Wskazał między innymi, że za jego prezydentury udało się włączyć Polskę do ruchu bezwizowego. Wielokrotnie podkreślał, że jako prezydent USA będzie bronił Polski. Zapewnił, że będzie starał się zwiększyć liczebność wojsk natowskich w Polsce i przywołał pomysł budowy na terenie Polski Fort Trump. Zwrócił też uwagę na fakt, że Polska jest jednym z niewielu państw, które wypełniają swoje zobowiązania finansowe wobec Sojuszu Północnoatlantyckiego.
Pogratulował Kongresowi Polonii Amerykańskiej 80 lat działalności i zapowiedział, że przygotuje na z okazji tego jubileuszu specjalne przesłanie do polskiej diaspory.
Wspomniał też o swojej wizycie w Polsce i słynnym przemówieniu, które wygłosił na Placu Zamkowym 6 lipca 2017 roku.
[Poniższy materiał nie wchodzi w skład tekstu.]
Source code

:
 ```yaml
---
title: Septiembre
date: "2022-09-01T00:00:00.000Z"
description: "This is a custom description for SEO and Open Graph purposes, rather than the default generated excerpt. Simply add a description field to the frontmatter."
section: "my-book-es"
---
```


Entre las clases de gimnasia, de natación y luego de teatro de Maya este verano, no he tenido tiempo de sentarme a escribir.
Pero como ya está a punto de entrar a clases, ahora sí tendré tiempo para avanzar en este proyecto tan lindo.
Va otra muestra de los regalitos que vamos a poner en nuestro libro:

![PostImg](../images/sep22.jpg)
Wyraził optymizm co do wyniku wyborów prezydenckich i zachęcił Polonię do udziału w wyborach, i oddania na niego głosów. Zapewnił, że po wyborczym zwycięstwie zaprosi możliwie jak najliczniejszą grupę przedstawicieli Polonii na swoją inaugurację.
Przypomnijmy, że były prezydent Donald Trump niespodziewanie zatrzymał się w Chicago na noc z czwartku na piątek w swoim hotelu w centrum miasta, gdzie przybył z Detroit. Kandydat Republikanów na prezydenta w piątek rano odleciał z Chicago do Kolorado. Prowadzący intensywną kampanię wyborczą Trump do naszego miasta ma powrócić w nadchodzący wtorek.